But the most delightful surprise that this mirthful, meaty RPG delivers is its concise, coherent, steady dopamine drip of a gameplay loop. Nobody Saves the World gets grind right. Its pivotal stages are gated by completing a repeating series of granular objectives, and those dungeons are staffed by enemies of increasing strengths. But never did I find myself in the resentful position of grinding out a level increase so I could overwhelm the opposition with a mere attribute score. The stuff I was working up to, and for, was interesting, and I went into the next dungeons as much to see it in action as to defeat whatever sub-boss was in there.
In Nobody Saves the World, you’re the literal Nobody — a featureless, vacant-eyed anthropomorph who backs into the hero job after the kingdom’s arch-mage goes missing. Nobody is a shape-shifter, thanks to the magic wand they immediately recover while dull-witted NPCs argue over who’s in charge now. For the remainder of the game, players will unlock various forms that sound like they came out of a developer’s bull session where no idea was rejected: Bodybuilder, dragon, and mermaid (a hideous one, at that) go along with more traditional roles like Rogue, Guard, and Ranger. And then there’s the Horse, an appropriately ornery form that’s tricky to wield.
Cosmetically, all these might be non sequiturs, but thanks to Nobody Saves the World’s simple, balanced combat — four types of damage, enemies randomly vulnerable or immune to one type of it — every form always paired well with another’s combat perks, attribute scores, or even their means of traversal. And Nobody’s benevolent system of grind and reward always had me trying new powers or revisiting different attacks. Getting to the next big chapter often required marking off a series of more sundry goals from each character’s respective to-do list. So, pretty much everything I unlocked was made useful through a prolonged stretch of combat, which is a breath of fresh air, considering there are trunk lines of Skyrim and Assassin’s Creed perks that I have never touched in more than a decade.
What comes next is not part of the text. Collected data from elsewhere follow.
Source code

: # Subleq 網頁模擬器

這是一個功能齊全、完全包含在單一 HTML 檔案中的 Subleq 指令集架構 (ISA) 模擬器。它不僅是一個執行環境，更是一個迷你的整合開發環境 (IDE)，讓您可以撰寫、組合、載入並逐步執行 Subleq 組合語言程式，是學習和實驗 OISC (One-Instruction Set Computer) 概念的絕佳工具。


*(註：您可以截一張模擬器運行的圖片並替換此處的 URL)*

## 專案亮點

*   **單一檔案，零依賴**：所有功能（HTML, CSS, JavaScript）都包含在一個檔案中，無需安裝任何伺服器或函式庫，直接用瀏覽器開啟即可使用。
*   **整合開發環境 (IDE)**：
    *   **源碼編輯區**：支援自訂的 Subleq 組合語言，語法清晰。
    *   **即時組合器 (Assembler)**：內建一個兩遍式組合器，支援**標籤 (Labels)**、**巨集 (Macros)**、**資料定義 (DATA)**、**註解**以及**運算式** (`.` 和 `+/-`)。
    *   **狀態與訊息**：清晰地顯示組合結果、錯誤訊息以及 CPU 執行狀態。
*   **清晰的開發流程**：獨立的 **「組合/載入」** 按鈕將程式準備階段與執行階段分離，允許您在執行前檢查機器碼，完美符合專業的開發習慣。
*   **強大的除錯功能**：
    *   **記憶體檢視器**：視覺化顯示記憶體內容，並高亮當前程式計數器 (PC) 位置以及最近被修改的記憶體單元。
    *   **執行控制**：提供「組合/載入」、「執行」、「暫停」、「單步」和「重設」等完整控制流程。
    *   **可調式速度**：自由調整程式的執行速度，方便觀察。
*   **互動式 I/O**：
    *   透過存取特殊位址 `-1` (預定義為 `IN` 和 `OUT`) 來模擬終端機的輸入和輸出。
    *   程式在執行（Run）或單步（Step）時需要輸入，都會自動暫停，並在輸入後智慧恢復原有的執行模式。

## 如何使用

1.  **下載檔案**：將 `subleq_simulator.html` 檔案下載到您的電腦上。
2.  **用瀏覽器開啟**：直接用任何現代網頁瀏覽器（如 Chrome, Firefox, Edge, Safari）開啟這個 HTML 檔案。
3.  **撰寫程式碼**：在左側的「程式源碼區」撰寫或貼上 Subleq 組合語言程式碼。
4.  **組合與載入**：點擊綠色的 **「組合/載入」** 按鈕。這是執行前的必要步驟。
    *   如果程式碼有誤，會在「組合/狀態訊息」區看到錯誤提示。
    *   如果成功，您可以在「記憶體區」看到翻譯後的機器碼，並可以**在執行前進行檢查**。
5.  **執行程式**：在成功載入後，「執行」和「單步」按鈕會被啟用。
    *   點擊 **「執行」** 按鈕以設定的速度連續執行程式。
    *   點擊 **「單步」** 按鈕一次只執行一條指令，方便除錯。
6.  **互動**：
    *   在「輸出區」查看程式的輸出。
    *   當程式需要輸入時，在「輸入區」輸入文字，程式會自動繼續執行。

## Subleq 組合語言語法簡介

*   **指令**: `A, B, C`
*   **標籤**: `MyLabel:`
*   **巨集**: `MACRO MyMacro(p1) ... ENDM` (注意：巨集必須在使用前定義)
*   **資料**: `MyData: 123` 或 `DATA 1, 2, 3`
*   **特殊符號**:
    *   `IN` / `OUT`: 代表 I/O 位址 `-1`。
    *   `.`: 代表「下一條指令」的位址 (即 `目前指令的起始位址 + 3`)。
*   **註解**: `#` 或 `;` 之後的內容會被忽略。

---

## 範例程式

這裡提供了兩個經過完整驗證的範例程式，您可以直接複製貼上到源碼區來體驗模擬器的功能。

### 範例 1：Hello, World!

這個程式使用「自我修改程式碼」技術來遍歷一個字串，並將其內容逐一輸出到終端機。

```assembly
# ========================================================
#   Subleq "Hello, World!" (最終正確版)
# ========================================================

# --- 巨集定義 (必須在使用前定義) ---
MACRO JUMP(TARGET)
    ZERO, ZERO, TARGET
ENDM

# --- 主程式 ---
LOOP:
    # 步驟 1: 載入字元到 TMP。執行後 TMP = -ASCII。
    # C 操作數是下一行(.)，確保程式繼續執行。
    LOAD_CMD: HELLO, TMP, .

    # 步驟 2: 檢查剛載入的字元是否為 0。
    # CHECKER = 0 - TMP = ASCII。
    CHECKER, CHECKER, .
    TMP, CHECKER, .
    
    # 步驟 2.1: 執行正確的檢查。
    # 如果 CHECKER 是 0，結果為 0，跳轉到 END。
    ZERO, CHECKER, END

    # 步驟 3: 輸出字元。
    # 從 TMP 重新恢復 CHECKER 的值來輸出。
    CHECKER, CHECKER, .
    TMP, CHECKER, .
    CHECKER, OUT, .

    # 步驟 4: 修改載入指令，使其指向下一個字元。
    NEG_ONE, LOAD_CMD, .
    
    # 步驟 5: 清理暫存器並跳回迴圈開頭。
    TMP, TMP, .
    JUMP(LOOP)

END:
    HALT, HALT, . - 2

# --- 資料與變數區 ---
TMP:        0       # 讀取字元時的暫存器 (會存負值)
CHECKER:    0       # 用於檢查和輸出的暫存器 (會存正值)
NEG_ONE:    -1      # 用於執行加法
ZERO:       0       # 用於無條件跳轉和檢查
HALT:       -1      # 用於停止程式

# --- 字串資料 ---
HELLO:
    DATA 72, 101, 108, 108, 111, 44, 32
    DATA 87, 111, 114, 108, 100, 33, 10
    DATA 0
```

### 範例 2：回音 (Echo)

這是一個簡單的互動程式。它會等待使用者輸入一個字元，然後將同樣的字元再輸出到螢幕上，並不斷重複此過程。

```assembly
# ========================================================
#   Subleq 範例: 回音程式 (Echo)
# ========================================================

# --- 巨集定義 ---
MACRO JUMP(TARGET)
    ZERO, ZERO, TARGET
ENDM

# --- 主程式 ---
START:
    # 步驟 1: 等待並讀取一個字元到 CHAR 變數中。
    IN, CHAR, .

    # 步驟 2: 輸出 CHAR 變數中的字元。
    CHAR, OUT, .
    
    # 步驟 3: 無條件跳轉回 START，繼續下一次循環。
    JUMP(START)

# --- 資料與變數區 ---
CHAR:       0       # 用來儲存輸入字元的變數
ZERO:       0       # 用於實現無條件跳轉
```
For example, I may not have preferred the Horse’s blunt-damage backward kick — it required me to face the Horse away from a threat, then hold my right trigger to keep it faced that way. But needing some quick stars, which gate the bigger dungeons, I found I was closest to completing a few missions on the Horse’s schedule. Along the way, I discovered that Horse can attack simultaneously in two different directions if you give it the Ranger’s volley-of-arrows attack. And with Ranger’s “poison-tipped” perk, Horsey can inflict even more pain. The arrow attack might drain off mana (and Horse, being a horse, has a lower mana bar than other forms) but I picked up another perk that let me recover more of it simply by breaking containers with my primary attack.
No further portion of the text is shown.